Keech had his troubles, apart from the obvious one of trying to tame more horse-power than had ever before been assembled together in one chassis in such a crude form.

When he came to the line, officials pointed out that his car was not equipped with the required "means for reversing". White, who had invested a great deal in the project, was annoyed but not defeated.

His mechanics devised brackets to mount a large electric motor on the chassis in such a position that a roller attached to the motor's shaft would rub on a tire and drive the heavy chassis backwards.

But there was a snag, the compression of three aero engines proving to be a little too much for the electric motor.

But White, like Eldridge with his chains so many years before, would not give up. A second rear axle was fitted to the car, behind the normal driving axle and clear of the ground until Keech operated a lever.

Then the axle dropped to contact the ground, and a special drive from one of his engines pushed the car backwards at something less than walking pace. It seems unlikely that this contrivance was actually in place when the record run was made, but Keech's 207.55 mph was accepted and stands to the honour of the U.S.A. in the official international records.

One title must go to the Triplex: the weirdest record-breaker of them all. The strange device consisted of a normal but naturally large and strong chassis on which were mounted three Liberty aero engines of a total capacity of 81 liters (give or take a few cc). This 36-cylinder machine was alleged to produce 1,500 horsepower and White said it would do 220 mph with the power from its ten-or-more-year-old engines.

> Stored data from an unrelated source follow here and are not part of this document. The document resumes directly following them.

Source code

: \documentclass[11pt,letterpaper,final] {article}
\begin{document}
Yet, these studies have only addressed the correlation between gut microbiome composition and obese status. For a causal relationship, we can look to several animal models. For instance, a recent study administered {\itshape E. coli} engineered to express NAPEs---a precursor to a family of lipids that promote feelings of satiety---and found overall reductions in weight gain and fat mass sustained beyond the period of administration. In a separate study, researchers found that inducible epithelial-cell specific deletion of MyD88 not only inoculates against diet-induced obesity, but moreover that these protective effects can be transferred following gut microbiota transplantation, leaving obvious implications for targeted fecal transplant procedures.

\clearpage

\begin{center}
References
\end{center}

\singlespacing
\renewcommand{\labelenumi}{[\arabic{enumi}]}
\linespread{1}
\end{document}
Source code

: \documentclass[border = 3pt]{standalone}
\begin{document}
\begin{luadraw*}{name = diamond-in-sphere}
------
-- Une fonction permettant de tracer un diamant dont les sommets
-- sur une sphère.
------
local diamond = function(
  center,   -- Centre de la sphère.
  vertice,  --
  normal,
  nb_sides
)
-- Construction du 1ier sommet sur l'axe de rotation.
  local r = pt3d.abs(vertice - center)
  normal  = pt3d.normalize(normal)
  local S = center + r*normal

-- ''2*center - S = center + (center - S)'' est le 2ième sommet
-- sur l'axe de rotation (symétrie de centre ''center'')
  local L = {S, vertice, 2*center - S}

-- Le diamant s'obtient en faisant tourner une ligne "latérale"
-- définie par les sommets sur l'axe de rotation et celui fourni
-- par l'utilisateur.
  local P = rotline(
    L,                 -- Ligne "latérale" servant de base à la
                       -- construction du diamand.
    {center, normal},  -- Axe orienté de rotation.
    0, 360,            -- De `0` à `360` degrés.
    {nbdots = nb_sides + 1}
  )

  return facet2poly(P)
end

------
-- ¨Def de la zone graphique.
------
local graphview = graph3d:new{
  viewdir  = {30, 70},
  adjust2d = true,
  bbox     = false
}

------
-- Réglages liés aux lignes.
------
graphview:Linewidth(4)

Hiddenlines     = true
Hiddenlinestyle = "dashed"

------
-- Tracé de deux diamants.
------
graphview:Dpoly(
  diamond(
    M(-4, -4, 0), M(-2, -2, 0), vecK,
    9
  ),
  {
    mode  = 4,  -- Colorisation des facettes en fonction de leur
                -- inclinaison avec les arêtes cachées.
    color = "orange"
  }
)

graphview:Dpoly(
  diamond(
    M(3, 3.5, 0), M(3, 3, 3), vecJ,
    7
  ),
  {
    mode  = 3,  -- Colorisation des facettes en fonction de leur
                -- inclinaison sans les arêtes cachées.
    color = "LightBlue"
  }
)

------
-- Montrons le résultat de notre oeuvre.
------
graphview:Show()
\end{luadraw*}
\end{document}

There was not a great deal of finesse about the Triplex. One engine stuck out in front with a homemade cover on it. The other two were one either side of the driver out in the open air without benefit of any wind-cheating device. The driver crouched in the middle of his cylinders, protected by a cowling with a glass panel to peer through. There is said to have been no clutch or gearbox, so it must have been a split-or-bust affair once it had been tow-started.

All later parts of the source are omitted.